Exercise inputs:

__________

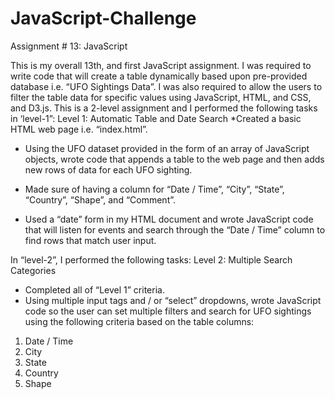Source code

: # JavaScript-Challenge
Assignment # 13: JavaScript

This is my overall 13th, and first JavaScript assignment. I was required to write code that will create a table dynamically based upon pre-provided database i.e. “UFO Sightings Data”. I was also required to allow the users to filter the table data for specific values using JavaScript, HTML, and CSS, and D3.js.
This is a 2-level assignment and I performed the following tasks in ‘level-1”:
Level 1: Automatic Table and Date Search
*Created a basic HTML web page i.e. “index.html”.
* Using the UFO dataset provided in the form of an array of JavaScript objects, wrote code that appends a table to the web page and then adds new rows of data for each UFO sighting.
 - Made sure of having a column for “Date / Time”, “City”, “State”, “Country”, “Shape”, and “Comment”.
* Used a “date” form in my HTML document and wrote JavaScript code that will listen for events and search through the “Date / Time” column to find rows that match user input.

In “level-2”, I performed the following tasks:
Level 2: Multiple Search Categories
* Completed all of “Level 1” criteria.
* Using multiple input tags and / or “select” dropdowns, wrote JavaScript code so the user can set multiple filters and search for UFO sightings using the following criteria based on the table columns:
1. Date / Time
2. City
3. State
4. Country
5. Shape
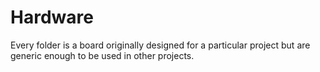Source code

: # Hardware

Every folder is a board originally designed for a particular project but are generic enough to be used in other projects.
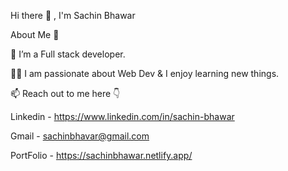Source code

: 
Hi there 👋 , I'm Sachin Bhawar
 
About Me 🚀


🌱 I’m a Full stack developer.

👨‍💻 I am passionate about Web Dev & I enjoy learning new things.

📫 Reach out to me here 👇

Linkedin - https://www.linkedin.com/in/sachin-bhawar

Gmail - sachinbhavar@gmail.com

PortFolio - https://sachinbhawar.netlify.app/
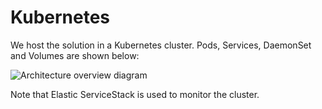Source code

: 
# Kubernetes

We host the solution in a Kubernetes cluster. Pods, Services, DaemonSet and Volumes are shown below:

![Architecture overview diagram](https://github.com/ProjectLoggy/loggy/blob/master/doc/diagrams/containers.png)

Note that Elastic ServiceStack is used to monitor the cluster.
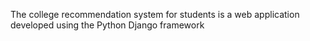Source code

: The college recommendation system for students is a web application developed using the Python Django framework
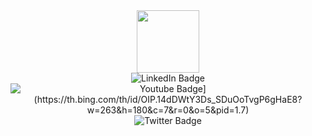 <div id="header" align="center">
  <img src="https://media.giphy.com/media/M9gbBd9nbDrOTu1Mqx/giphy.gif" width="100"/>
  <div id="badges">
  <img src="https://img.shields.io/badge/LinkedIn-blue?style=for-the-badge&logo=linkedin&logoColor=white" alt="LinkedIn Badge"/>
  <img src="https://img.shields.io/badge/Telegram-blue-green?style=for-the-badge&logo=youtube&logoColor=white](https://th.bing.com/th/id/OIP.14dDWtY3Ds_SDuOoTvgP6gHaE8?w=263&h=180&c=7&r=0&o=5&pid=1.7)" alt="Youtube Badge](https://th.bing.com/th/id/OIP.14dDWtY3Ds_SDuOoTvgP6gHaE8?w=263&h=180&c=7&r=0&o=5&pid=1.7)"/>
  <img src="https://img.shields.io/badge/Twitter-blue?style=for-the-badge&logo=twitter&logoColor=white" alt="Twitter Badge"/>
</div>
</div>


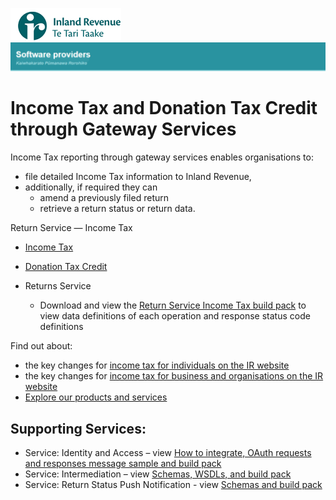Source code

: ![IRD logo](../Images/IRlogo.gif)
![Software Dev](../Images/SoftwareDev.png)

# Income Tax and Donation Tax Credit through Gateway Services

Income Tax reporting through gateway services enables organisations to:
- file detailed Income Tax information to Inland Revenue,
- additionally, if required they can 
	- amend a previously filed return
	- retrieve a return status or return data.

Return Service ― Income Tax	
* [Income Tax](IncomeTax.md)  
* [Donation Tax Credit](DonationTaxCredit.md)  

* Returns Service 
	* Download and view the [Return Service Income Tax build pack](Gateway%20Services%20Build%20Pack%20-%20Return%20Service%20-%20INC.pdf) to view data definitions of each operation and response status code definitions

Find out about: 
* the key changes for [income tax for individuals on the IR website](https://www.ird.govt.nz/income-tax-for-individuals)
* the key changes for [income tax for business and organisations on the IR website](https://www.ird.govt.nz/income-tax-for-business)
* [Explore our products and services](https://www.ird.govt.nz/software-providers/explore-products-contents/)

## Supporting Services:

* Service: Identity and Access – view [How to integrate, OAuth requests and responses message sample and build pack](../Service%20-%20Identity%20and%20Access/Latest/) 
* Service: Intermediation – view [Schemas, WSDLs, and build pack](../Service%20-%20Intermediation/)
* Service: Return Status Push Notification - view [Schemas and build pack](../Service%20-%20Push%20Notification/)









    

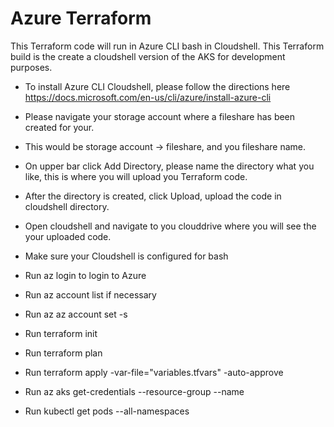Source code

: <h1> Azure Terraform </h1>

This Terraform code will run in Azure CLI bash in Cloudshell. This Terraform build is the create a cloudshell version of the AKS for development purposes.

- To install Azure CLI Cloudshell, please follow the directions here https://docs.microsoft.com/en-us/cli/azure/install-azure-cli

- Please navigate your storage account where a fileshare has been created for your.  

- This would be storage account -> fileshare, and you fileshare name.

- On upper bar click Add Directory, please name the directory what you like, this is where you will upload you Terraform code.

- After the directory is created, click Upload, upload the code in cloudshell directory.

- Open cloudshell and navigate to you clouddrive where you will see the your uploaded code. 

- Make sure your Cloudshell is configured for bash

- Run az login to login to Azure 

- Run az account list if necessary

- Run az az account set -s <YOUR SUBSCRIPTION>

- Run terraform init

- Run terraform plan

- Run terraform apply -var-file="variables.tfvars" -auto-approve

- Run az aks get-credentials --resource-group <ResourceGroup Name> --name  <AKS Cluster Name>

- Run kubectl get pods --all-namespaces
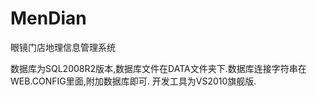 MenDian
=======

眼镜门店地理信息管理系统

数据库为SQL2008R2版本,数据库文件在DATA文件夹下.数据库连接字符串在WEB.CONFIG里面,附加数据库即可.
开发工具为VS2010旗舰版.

__________

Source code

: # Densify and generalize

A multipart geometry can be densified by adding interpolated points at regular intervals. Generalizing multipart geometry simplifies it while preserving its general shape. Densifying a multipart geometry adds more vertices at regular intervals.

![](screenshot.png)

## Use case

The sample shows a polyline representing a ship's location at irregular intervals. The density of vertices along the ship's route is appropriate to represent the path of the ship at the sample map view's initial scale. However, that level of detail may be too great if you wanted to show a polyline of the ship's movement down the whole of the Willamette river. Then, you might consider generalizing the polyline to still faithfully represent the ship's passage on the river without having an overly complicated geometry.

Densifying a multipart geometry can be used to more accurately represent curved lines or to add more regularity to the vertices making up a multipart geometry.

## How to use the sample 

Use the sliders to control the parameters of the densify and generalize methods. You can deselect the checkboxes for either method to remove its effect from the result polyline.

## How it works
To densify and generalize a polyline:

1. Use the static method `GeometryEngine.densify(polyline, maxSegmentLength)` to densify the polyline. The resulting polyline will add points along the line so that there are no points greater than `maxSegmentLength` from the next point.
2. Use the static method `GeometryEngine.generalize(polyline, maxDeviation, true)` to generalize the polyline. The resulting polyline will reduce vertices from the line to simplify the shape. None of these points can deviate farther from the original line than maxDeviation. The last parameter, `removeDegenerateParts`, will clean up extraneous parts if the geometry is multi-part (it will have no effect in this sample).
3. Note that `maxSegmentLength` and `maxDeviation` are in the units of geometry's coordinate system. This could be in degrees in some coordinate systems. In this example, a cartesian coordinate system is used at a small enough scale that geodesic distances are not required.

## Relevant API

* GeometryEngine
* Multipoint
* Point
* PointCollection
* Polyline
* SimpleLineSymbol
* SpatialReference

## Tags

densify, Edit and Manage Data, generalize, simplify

__________

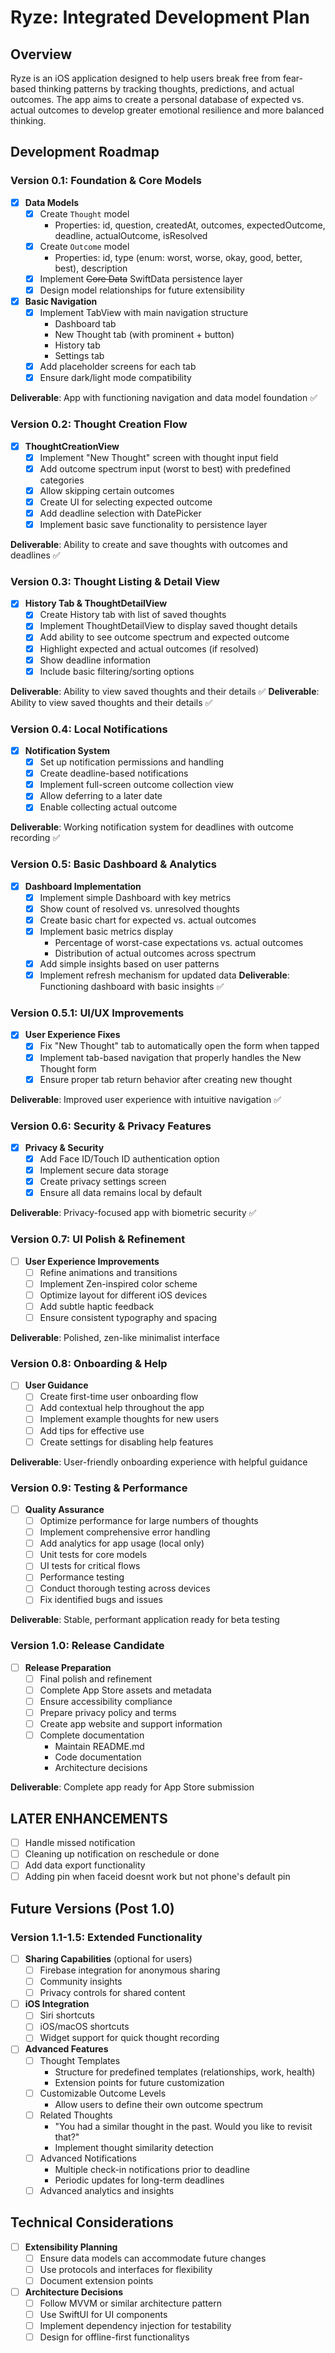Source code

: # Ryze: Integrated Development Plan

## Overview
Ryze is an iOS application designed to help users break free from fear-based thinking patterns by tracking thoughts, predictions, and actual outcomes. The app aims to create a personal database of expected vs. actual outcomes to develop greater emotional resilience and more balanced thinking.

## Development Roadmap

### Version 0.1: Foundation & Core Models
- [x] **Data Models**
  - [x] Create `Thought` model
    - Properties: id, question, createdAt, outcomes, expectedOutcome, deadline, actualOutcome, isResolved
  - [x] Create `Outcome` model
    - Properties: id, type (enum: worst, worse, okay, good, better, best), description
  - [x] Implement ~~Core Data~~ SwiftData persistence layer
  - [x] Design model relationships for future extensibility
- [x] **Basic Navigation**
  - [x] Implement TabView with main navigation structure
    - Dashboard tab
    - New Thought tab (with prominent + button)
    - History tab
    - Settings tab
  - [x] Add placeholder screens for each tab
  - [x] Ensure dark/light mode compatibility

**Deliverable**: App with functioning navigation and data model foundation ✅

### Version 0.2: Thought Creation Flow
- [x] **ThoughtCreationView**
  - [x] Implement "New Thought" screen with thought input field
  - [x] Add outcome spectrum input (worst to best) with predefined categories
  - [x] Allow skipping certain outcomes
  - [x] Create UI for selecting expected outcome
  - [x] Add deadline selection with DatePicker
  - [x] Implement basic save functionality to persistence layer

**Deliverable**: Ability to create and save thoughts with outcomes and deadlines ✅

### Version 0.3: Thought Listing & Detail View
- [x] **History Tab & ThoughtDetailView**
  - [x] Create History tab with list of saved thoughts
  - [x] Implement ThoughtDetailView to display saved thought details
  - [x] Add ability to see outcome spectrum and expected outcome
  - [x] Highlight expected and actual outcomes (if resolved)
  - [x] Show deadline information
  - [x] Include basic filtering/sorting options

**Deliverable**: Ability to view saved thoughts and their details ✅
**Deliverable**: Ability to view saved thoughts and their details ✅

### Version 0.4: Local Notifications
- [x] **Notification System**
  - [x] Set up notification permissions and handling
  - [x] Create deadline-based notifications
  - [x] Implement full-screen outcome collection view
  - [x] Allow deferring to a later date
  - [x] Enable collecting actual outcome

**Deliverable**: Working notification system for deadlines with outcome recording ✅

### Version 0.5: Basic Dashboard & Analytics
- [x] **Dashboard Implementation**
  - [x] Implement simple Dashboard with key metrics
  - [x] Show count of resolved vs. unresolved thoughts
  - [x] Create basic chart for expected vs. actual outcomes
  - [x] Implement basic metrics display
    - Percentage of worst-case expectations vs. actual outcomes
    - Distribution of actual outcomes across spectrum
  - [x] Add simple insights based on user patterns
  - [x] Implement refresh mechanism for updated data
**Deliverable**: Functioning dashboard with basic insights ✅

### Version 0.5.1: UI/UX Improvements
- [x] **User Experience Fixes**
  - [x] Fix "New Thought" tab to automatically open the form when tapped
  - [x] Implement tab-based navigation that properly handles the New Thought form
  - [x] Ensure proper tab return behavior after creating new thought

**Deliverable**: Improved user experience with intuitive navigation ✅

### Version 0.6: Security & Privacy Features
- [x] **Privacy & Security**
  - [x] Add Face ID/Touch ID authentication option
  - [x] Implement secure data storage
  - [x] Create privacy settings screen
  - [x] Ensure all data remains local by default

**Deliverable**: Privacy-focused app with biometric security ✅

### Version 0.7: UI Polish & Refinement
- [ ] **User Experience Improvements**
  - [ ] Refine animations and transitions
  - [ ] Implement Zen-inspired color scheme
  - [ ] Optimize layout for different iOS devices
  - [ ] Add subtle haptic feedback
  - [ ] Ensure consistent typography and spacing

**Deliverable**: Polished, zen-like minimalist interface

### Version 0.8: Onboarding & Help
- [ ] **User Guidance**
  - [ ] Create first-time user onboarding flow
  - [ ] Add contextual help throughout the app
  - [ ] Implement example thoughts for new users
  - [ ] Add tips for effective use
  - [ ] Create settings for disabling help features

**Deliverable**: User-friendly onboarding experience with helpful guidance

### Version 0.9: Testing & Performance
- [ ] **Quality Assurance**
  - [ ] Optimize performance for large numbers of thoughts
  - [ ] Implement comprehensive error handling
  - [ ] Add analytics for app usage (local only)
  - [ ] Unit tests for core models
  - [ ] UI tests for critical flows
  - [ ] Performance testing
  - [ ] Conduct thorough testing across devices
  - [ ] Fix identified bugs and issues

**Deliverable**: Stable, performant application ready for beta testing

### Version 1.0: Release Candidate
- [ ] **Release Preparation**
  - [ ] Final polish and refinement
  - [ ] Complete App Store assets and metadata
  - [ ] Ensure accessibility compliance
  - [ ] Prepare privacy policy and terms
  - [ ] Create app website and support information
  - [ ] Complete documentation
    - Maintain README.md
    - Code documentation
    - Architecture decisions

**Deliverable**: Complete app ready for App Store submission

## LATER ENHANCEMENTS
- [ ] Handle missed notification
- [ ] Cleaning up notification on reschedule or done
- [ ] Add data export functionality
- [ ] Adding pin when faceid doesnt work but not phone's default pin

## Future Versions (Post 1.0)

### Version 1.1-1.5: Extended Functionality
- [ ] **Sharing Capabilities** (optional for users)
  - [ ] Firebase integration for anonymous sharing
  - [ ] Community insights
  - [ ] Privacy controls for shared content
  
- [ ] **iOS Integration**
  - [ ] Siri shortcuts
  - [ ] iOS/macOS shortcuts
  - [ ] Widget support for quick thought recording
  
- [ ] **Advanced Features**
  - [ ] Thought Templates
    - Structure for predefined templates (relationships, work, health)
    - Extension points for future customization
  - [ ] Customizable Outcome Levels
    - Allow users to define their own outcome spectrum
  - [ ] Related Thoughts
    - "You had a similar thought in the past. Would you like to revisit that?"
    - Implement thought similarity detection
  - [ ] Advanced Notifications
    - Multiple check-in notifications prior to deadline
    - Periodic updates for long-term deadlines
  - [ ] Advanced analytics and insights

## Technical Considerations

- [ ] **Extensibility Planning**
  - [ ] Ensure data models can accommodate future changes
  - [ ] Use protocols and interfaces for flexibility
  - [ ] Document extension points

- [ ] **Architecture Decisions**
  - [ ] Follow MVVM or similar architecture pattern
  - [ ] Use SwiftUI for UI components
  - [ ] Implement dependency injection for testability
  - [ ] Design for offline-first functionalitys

__________

What you are asked to do:
Among the lines above, repeat exactly those from the line with "- Run terraform init" to the line with "- Run kubectl get pods --all-namespaces", counting both ends.

Answer to this task:
- Run terraform init

- Run terraform plan

- Run terraform apply -var-file="variables.tfvars" -auto-approve

- Run az aks get-credentials --resource-group <ResourceGroup Name> --name  <AKS Cluster Name>

- Run kubectl get pods --all-namespaces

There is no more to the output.